Since returning to Chicago on May 22 after nine months in Europe as a principal skater with Holiday on Ice's latest production Speed, he has been working on choreography for the students of coach Kori Ade.

"Jason Brown cannot afford to not have programs," Ward said. "So as soon as I came home, I said, 'Here I come.'"

Ward, who turns 29 next week, decided to commit to Speed after having done a short-term Holiday on Ice contract the previous winter.

"From the day I got the phone call to get offered the show to speaking to the director, to the first day of rehearsals and the first opening, it was an amazing process," he said.

Speed, which was directed by Bart Doerfler with choreography by Simone Grigorescu Alexander, is different than other Holiday on Ice shows. There are only 28 skaters -- as compared to 45 in the show Energia -- as well as four dancers and two aerialists. For Ward, who has an extensive dance background, working with dancers was fascinating.

"It was really cool to see everyone work in their own element.

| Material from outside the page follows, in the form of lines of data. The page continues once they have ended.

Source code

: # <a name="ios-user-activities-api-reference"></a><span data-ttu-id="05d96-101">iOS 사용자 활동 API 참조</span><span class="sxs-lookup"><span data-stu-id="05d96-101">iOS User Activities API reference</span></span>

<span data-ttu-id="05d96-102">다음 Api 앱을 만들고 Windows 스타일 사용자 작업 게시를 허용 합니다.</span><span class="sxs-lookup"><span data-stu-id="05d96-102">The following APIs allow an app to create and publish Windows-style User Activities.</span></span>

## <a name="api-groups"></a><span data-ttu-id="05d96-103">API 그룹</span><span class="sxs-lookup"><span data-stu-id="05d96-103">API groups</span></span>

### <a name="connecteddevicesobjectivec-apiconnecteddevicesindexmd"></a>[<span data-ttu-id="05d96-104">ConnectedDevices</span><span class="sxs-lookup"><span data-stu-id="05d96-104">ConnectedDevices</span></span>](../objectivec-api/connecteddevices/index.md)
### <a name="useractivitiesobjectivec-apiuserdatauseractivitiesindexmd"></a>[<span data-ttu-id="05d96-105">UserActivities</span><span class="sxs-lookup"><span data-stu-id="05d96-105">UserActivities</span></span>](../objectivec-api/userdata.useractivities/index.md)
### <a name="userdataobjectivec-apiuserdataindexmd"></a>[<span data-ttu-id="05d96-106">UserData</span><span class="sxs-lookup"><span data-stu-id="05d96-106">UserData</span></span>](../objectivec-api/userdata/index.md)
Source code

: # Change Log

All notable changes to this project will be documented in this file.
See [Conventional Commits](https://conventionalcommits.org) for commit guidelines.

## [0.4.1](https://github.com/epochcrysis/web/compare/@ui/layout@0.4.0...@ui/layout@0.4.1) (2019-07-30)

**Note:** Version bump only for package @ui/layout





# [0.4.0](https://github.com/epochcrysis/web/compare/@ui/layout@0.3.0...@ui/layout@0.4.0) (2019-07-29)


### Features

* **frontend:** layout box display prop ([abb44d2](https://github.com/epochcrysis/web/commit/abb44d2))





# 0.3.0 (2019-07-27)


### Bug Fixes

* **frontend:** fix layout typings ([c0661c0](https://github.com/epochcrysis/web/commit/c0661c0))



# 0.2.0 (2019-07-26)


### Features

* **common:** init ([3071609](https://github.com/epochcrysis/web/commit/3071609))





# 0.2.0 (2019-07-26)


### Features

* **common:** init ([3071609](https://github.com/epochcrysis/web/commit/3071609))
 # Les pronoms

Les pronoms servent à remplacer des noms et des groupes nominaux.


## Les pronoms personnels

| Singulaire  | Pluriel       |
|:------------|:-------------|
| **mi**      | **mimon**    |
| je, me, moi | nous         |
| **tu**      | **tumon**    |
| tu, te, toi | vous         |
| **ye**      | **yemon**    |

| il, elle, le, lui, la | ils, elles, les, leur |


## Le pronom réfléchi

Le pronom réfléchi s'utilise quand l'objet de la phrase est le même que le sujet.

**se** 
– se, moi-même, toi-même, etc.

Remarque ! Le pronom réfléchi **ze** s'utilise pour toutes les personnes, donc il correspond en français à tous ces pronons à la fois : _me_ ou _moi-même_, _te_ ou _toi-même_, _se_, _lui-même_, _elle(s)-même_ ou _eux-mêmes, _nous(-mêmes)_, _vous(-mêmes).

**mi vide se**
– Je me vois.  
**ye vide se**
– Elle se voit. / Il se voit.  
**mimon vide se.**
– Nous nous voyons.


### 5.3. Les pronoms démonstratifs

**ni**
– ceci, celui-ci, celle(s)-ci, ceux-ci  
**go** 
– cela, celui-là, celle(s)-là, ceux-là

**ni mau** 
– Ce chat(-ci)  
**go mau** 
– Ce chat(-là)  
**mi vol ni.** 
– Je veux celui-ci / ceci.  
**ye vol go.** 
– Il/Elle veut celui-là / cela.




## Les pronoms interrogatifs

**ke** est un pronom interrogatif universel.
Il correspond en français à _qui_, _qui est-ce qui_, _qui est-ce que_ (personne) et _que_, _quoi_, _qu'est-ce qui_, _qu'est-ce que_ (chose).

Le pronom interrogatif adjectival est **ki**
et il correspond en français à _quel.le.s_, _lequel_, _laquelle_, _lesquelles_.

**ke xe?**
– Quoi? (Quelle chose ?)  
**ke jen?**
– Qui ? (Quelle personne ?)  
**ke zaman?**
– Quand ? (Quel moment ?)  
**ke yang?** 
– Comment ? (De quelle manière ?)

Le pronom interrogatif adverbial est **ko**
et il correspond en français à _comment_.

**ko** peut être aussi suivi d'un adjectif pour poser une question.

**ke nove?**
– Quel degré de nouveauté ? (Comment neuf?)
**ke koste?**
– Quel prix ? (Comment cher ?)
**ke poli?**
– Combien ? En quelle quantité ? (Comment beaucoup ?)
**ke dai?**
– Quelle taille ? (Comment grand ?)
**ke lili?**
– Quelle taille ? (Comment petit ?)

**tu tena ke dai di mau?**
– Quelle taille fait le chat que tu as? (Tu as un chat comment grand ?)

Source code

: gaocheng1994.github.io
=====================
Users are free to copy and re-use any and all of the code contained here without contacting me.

It made you want to be better in your element," Ward said.

With the relatively small cast size, the principal skaters were called upon to skate more. Ward appeared in eight numbers.

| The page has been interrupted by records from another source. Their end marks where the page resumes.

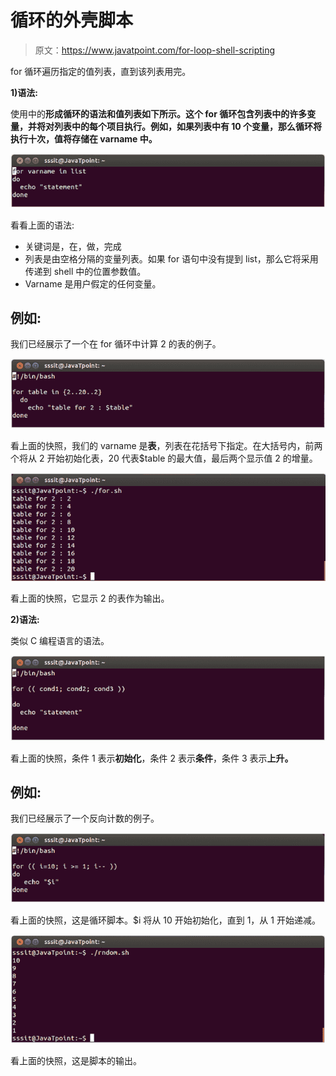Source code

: # 循环的外壳脚本

> 原文：<https://www.javatpoint.com/for-loop-shell-scripting>

for 循环遍历指定的值列表，直到该列表用完。

**1)语法:**

使用中的**形成循环的语法和值列表如下所示。这个 for 循环包含列表中的许多变量，并将对列表中的每个项目执行。例如，如果列表中有 10 个变量，那么循环将执行十次，值将存储在 varname 中。**

![Shell scripting For loops 1](img/293ce197ec86b0de548ab37015577cc4.png)

看看上面的语法:

*   关键词是，在，做，完成
*   列表是由空格分隔的变量列表。如果 for 语句中没有提到 list，那么它将采用传递到 shell 中的位置参数值。
*   Varname 是用户假定的任何变量。

## 例如:

我们已经展示了一个在 for 循环中计算 2 的表的例子。

![Shellscripting For loops 2](img/2315c154c5a2da9a45984e871897618c.png)

看上面的快照，我们的 varname 是**表**，列表在花括号下指定。在大括号内，前两个将从 2 开始初始化表，20 代表$table 的最大值，最后两个显示值 2 的增量。

![Shellscripting For loops 3](img/67ce0af552255aceb61437cdea4cb8a3.png)

看上面的快照，它显示 2 的表作为输出。

**2)语法:**

类似 C 编程语言的语法。

![Shellscripting For loops 4](img/36526c3d5ad8931ef33b3b81650ea03c.png)

看上面的快照，条件 1 表示**初始化**，条件 2 表示**条件**，条件 3 表示**上升。**

## 例如:

我们已经展示了一个反向计数的例子。

![Shellscripting For loops 5](img/11d477a472c07196bc84021e0173b324.png)

看上面的快照，这是循环脚本。$i 将从 10 开始初始化，直到 1，从 1 开始递减。

![Shellscripting For loops 6](img/f0a476cb8052ae2eeb48e0474a9a9ee9.png)

看上面的快照，这是脚本的输出。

The upside? He's in really good shape. The downside? Getting into that shape was grueling. He participated in all the conditioning classes (not mandatory for principals) during rehearsals to get into top shape and also to feel like part of the group.

"Being in so many numbers was great for me because it made the show go by fast," he said. "I like feeding off of other people."

He also loved watching the director and choreographer during the creative process. Ward said the raw, edgy style of the show suited him perfectly, and he was able to show his natural personality.

Ward often wished there was a way to both skate and dance in the show, but Doerfler told him to focus on the ice. In the first year of Speed (most Holiday on Ice productions tour for three years), they toured Germany and France. Rehearsals for year two start Oct. 8 in Utrecht, Netherlands. Next year, the tour will go to Germany, Netherlands, Belgium, Norway and Austria.

Life on the road did not faze Ward one bit. Not only didn't he mind the constant traveling; he loved everything about it. He said a creative touring show like Speed is a perfect match for him. To perform to the fullest, he needs a large ice surface and places to explore.

"[Speed] definitely lit something in me that I didn't know still existed," he said. "It really pushed me and challenged me as an artist, because I was able to go in different directions than I would normally go. I was also able to work with a lot of other skaters in the show from day one of rehearsals on elements and stuff because I still teach a lot, and I love teaching and choreographing.

"I was able to challenge not only myself physically, emotionally and mentally, but also to challenge other people."

The cast has "in-shows," which are shows they put together amongst themselves. Ward choreographed programs for several skaters, which he hoped let company management know he can do more than just skate. As much as he loves performing, he can also envision himself as a choreographer or performance director.

For the next three and a half months, Ward is choreographing for and co-coaching Ade's students. He's on the ice with Brown daily working on jumps, spins and execution. The group will spend the month of July in Colorado Springs, Colo. Then it's back to Chicago until Ward is ready to head back to Europe, which will be the week before the kids go to regionals.

On tour, Ward will see the sights, sample the food and soak up the connection with the audience.

"I am a performer at heart," he said. "Performing so much made it become more of a natural, regular thing. It taught me how to harness it and keep it at that same level all the time.

"Doing a show is cool because you can be inspired by different things and aspects," he added. "When I come home to work with the kids, it gives me something greater to pull from. It broadens my horizons and I give them more."